#### Aim of the exercise
Copy the listing exactly, leaving out every picture.

#### Extracted material
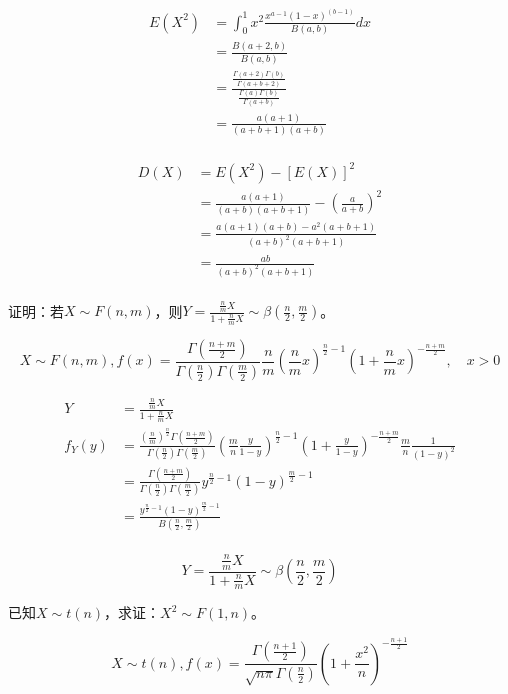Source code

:  \[
    \begin{split}
      E(X^2) &= \int_0^1 x^2 \frac{x^{a-1} (1-x)^(b-1)}{B(a, b)}dx\\
      &= \frac{B(a+2, b)}{B(a, b)}\\
      &= \frac{\frac{\Gamma (a+2) \Gamma (b)}{\Gamma (a+b+2)}}{\frac{\Gamma (a) \Gamma (b)}{\Gamma (a+b)}}\\
      &= \frac{a(a+1)}{(a+b+1)(a+b)}\\
    \end{split}
  \]

  \[
    \begin{split}
      D(X) &= E(X^2) - [E(X)]^2\\
      &= \frac{a(a+1)}{(a+b)(a+b+1)} - (\frac{a}{a+b})^2\\
      &= \frac{a(a+1)(a+b) - a^2(a+b+1)}{(a+b)^2 (a+b+1)}\\
      &= \frac{ab}{(a+b)^2(a+b+1)}\\
    \end{split}
  \]


   证明：若$X \sim F(n, m)$，则$Y = \frac{\frac{n}{m} X}{1+\frac{n}{m} X} \sim \beta (\frac{n}{2}, \frac{m}{2})$。

  \xsv
  \[
    X \sim F(n, m),
    f(x) = \frac{\Gamma (\frac{n+m}{2})}{\Gamma (\frac{n}{2}) \Gamma (\frac{m}{2})} \frac{n}{m} (\frac{n}{m} x)^{\frac{n}{2} - 1} (1+\frac{n}{m} x)^{-\frac{n+m}{2}}, \quad x>0
  \]

  \[
    \begin{split}
      Y &= \frac{\frac{n}{m} X}{1+\frac{n}{m} X}\\
      f_Y (y) &= \frac{(\frac{n}{m})^{\frac{n}{2}} \Gamma (\frac{n+m}{2})}{\Gamma (\frac{n}{2}) \Gamma (\frac{m}{2})} (\frac{m}{n} \frac{y}{1-y})^{\frac{n}{2} - 1} (1+\frac{y}{1-y})^{-\frac{n+m}{2}} \frac{m}{n} \frac{1}{(1-y)^2}\\
      &= \frac{\Gamma (\frac{n+m}{2})}{\Gamma (\frac{n}{2}) \Gamma (\frac{m}{2})} y^{\frac{n}{2} - 1} (1-y)^{\frac{m}{2} - 1}\\
      &= \frac{y^{\frac{n}{2} - 1} (1-y)^{\frac{m}{2} - 1}}{B(\frac{n}{2}, \frac{m}{2})}\\
    \end{split}
  \]

  $$Y = \frac{\frac{n}{m} X}{1+\frac{n}{m} X} \sim \beta (\frac{n}{2}, \frac{m}{2})$$

   已知$X \sim t(n)$，求证：$X^2 \sim F(1, n)$。

  \xsv
  \[
    X \sim t(n),
    f(x) = \frac{\Gamma (\frac{n+1}{2})}{\sqrt{n\pi} \Gamma (\frac{n}{2})} (1+\frac{x^2}{n})^{-\frac{n+1}{2}}
  \]

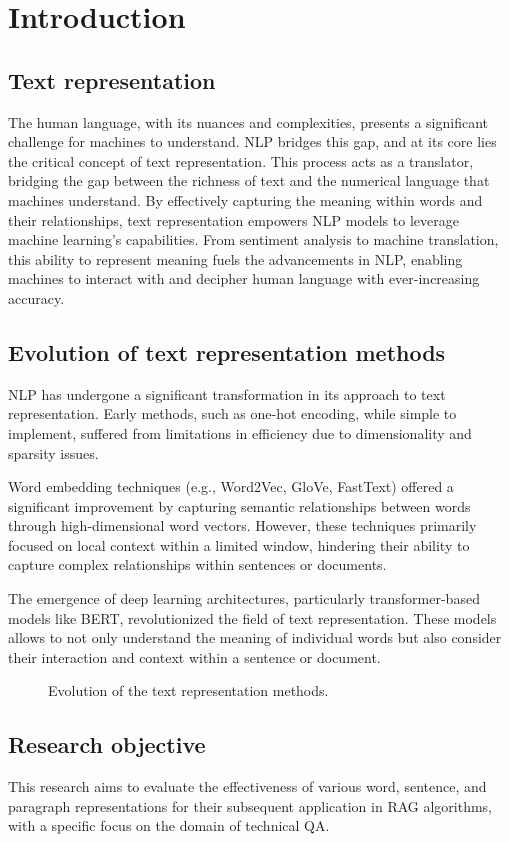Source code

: 
\chapter{Introduction\label{chap:introduction}}

\section{Text representation}
The human language, with its nuances and complexities, presents a significant challenge for machines to understand.
\ac{NLP} bridges this gap, and at its core lies the critical concept of text representation.
This process acts as a translator, bridging the gap between the richness of text and the numerical language that machines understand.
By effectively capturing the meaning within words and their relationships, text representation empowers \ac{NLP} models to leverage machine learning's capabilities.
From sentiment analysis to machine translation, this ability to represent meaning fuels the advancements in \ac{NLP}, enabling machines to interact with and decipher human language with ever-increasing accuracy.

\section{Evolution of text representation methods}

\ac{NLP} has undergone a significant transformation in its approach to text representation.
Early methods, such as one-hot encoding, while simple to implement, suffered from limitations in efficiency due to dimensionality and sparsity issues.

Word embedding techniques (e.g., Word2Vec, \ac{GloVe}, FastText) offered a significant improvement by capturing semantic relationships between words through high-dimensional word vectors.
However, these techniques primarily focused on local context within a limited window, hindering their ability to capture complex relationships within sentences or documents.

The emergence of deep learning architectures, particularly transformer-based models like \ac{BERT}, revolutionized the field of text representation.
These models allows to not only understand the meaning of individual words but also consider their interaction and context within a sentence or document.

\begin{figure}
  \centering
    
  \caption{Evolution of the text representation methods.}
  \label{fig:ecolution_text_representation}
\end{figure}

\section{Research objective}

This research aims to evaluate the effectiveness of various word, sentence, and paragraph representations for their subsequent application in \ac{RAG} algorithms, with a specific focus on the domain of technical \ac{QA}.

#### Completed exercise
Source code

:  \[
    \begin{split}
      E(X^2) &= \int_0^1 x^2 \frac{x^{a-1} (1-x)^(b-1)}{B(a, b)}dx\\
      &= \frac{B(a+2, b)}{B(a, b)}\\
      &= \frac{\frac{\Gamma (a+2) \Gamma (b)}{\Gamma (a+b+2)}}{\frac{\Gamma (a) \Gamma (b)}{\Gamma (a+b)}}\\
      &= \frac{a(a+1)}{(a+b+1)(a+b)}\\
    \end{split}
  \]

  \[
    \begin{split}
      D(X) &= E(X^2) - [E(X)]^2\\
      &= \frac{a(a+1)}{(a+b)(a+b+1)} - (\frac{a}{a+b})^2\\
      &= \frac{a(a+1)(a+b) - a^2(a+b+1)}{(a+b)^2 (a+b+1)}\\
      &= \frac{ab}{(a+b)^2(a+b+1)}\\
    \end{split}
  \]


   证明：若$X \sim F(n, m)$，则$Y = \frac{\frac{n}{m} X}{1+\frac{n}{m} X} \sim \beta (\frac{n}{2}, \frac{m}{2})$。

  \xsv
  \[
    X \sim F(n, m),
    f(x) = \frac{\Gamma (\frac{n+m}{2})}{\Gamma (\frac{n}{2}) \Gamma (\frac{m}{2})} \frac{n}{m} (\frac{n}{m} x)^{\frac{n}{2} - 1} (1+\frac{n}{m} x)^{-\frac{n+m}{2}}, \quad x>0
  \]

  \[
    \begin{split}
      Y &= \frac{\frac{n}{m} X}{1+\frac{n}{m} X}\\
      f_Y (y) &= \frac{(\frac{n}{m})^{\frac{n}{2}} \Gamma (\frac{n+m}{2})}{\Gamma (\frac{n}{2}) \Gamma (\frac{m}{2})} (\frac{m}{n} \frac{y}{1-y})^{\frac{n}{2} - 1} (1+\frac{y}{1-y})^{-\frac{n+m}{2}} \frac{m}{n} \frac{1}{(1-y)^2}\\
      &= \frac{\Gamma (\frac{n+m}{2})}{\Gamma (\frac{n}{2}) \Gamma (\frac{m}{2})} y^{\frac{n}{2} - 1} (1-y)^{\frac{m}{2} - 1}\\
      &= \frac{y^{\frac{n}{2} - 1} (1-y)^{\frac{m}{2} - 1}}{B(\frac{n}{2}, \frac{m}{2})}\\
    \end{split}
  \]

  $$Y = \frac{\frac{n}{m} X}{1+\frac{n}{m} X} \sim \beta (\frac{n}{2}, \frac{m}{2})$$

   已知$X \sim t(n)$，求证：$X^2 \sim F(1, n)$。

  \xsv
  \[
    X \sim t(n),
    f(x) = \frac{\Gamma (\frac{n+1}{2})}{\sqrt{n\pi} \Gamma (\frac{n}{2})} (1+\frac{x^2}{n})^{-\frac{n+1}{2}}
  \]

Source code

: 
\chapter{Introduction\label{chap:introduction}}

\section{Text representation}
The human language, with its nuances and complexities, presents a significant challenge for machines to understand.
\ac{NLP} bridges this gap, and at its core lies the critical concept of text representation.
This process acts as a translator, bridging the gap between the richness of text and the numerical language that machines understand.
By effectively capturing the meaning within words and their relationships, text representation empowers \ac{NLP} models to leverage machine learning's capabilities.
From sentiment analysis to machine translation, this ability to represent meaning fuels the advancements in \ac{NLP}, enabling machines to interact with and decipher human language with ever-increasing accuracy.

\section{Evolution of text representation methods}

\ac{NLP} has undergone a significant transformation in its approach to text representation.
Early methods, such as one-hot encoding, while simple to implement, suffered from limitations in efficiency due to dimensionality and sparsity issues.

Word embedding techniques (e.g., Word2Vec, \ac{GloVe}, FastText) offered a significant improvement by capturing semantic relationships between words through high-dimensional word vectors.
However, these techniques primarily focused on local context within a limited window, hindering their ability to capture complex relationships within sentences or documents.

The emergence of deep learning architectures, particularly transformer-based models like \ac{BERT}, revolutionized the field of text representation.
These models allows to not only understand the meaning of individual words but also consider their interaction and context within a sentence or document.

\begin{figure}
  \centering
    
  \caption{Evolution of the text representation methods.}
  \label{fig:ecolution_text_representation}
\end{figure}

\section{Research objective}

This research aims to evaluate the effectiveness of various word, sentence, and paragraph representations for their subsequent application in \ac{RAG} algorithms, with a specific focus on the domain of technical \ac{QA}.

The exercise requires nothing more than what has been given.